WHAT YOU ARE ASKED TO DO: Each entry has to be given again in its exact wording, and no picture may appear in the result.

DATA LISTING:
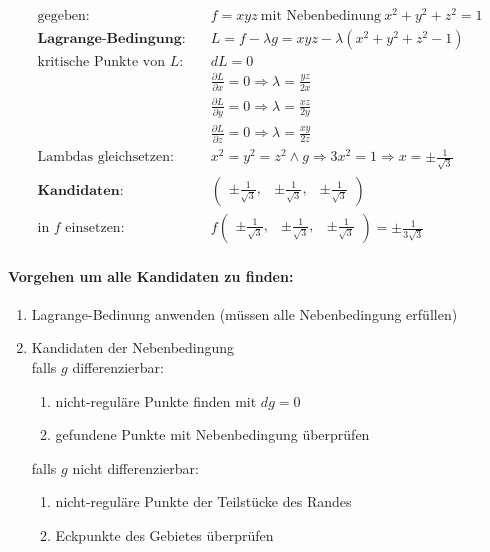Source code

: \documentclass[11pt]{article}
\begin{document}
\begin{equation*}
\begin{split}
	\text{gegeben:} \quad & f = xyz\ \text{mit Nebenbedinung}\ x^2 + y^2 + z^2 = 1 \\
	\textbf{Lagrange-Bedingung:} \quad & L = f - \lambda g = xyz - \lambda(x^2 + y^2 + z^2 - 1) \\
	\text{kritische Punkte von $L$:} \quad & dL = 0 \\
	& \frac{\partial L}{\partial x} = 0 \Rightarrow \lambda = \frac{yz}{2x} \\
	& \frac{\partial L}{\partial y} = 0 \Rightarrow \lambda = \frac{xz}{2y} \\
	& \frac{\partial L}{\partial z} = 0 \Rightarrow \lambda = \frac{xy}{2z} \\
	\text{Lambdas gleichsetzen:} \quad & x^2 = y^2 = z^2 \land g \Rightarrow 3x^2 = 1 \Rightarrow x = \pm \frac{1}{\sqrt{3}} \\
	\textbf{Kandidaten:} \quad & \begin{pmatrix}
		\pm \frac{1}{\sqrt{3}}, & \pm \frac{1}{\sqrt{3}}, & \pm \frac{1}{\sqrt{3}}
	\end{pmatrix} \\
	\text{in $f$ einsetzen:} \quad & f\begin{pmatrix}
		\pm \frac{1}{\sqrt{3}}, & \pm \frac{1}{\sqrt{3}}, & \pm \frac{1}{\sqrt{3}}
	\end{pmatrix} = \pm \frac{1}{3\sqrt{3}}
\end{split}
\end{equation*}

\paragraph{Vorgehen um alle Kandidaten zu finden:}
\begin{enumerate}[noitemsep]
	\item Lagrange-Bedinung anwenden (müssen alle Nebenbedingung erfüllen)
	\item Kandidaten der Nebenbedingung \\
	falls $g$ differenzierbar: 
	\begin{enumerate}[noitemsep]
		\item nicht-reguläre Punkte finden mit $dg = 0$
		\item gefundene Punkte mit Nebenbedingung überprüfen
	\end{enumerate}
	falls $g$ nicht differenzierbar:
	\begin{enumerate}[noitemsep]
		\item nicht-reguläre Punkte der Teilstücke des Randes
		\item Eckpunkte des Gebietes überprüfen
	\end{enumerate}
\end{enumerate}
\end{document}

EXERCISE SOLUTION:
Source code

: \documentclass[11pt]{article}
\begin{document}
\begin{equation*}
\begin{split}
	\text{gegeben:} \quad & f = xyz\ \text{mit Nebenbedinung}\ x^2 + y^2 + z^2 = 1 \\
	\textbf{Lagrange-Bedingung:} \quad & L = f - \lambda g = xyz - \lambda(x^2 + y^2 + z^2 - 1) \\
	\text{kritische Punkte von $L$:} \quad & dL = 0 \\
	& \frac{\partial L}{\partial x} = 0 \Rightarrow \lambda = \frac{yz}{2x} \\
	& \frac{\partial L}{\partial y} = 0 \Rightarrow \lambda = \frac{xz}{2y} \\
	& \frac{\partial L}{\partial z} = 0 \Rightarrow \lambda = \frac{xy}{2z} \\
	\text{Lambdas gleichsetzen:} \quad & x^2 = y^2 = z^2 \land g \Rightarrow 3x^2 = 1 \Rightarrow x = \pm \frac{1}{\sqrt{3}} \\
	\textbf{Kandidaten:} \quad & \begin{pmatrix}
		\pm \frac{1}{\sqrt{3}}, & \pm \frac{1}{\sqrt{3}}, & \pm \frac{1}{\sqrt{3}}
	\end{pmatrix} \\
	\text{in $f$ einsetzen:} \quad & f\begin{pmatrix}
		\pm \frac{1}{\sqrt{3}}, & \pm \frac{1}{\sqrt{3}}, & \pm \frac{1}{\sqrt{3}}
	\end{pmatrix} = \pm \frac{1}{3\sqrt{3}}
\end{split}
\end{equation*}

\paragraph{Vorgehen um alle Kandidaten zu finden:}
\begin{enumerate}[noitemsep]
	\item Lagrange-Bedinung anwenden (müssen alle Nebenbedingung erfüllen)
	\item Kandidaten der Nebenbedingung \\
	falls $g$ differenzierbar: 
	\begin{enumerate}[noitemsep]
		\item nicht-reguläre Punkte finden mit $dg = 0$
		\item gefundene Punkte mit Nebenbedingung überprüfen
	\end{enumerate}
	falls $g$ nicht differenzierbar:
	\begin{enumerate}[noitemsep]
		\item nicht-reguläre Punkte der Teilstücke des Randes
		\item Eckpunkte des Gebietes überprüfen
	\end{enumerate}
\end{enumerate}
\end{document}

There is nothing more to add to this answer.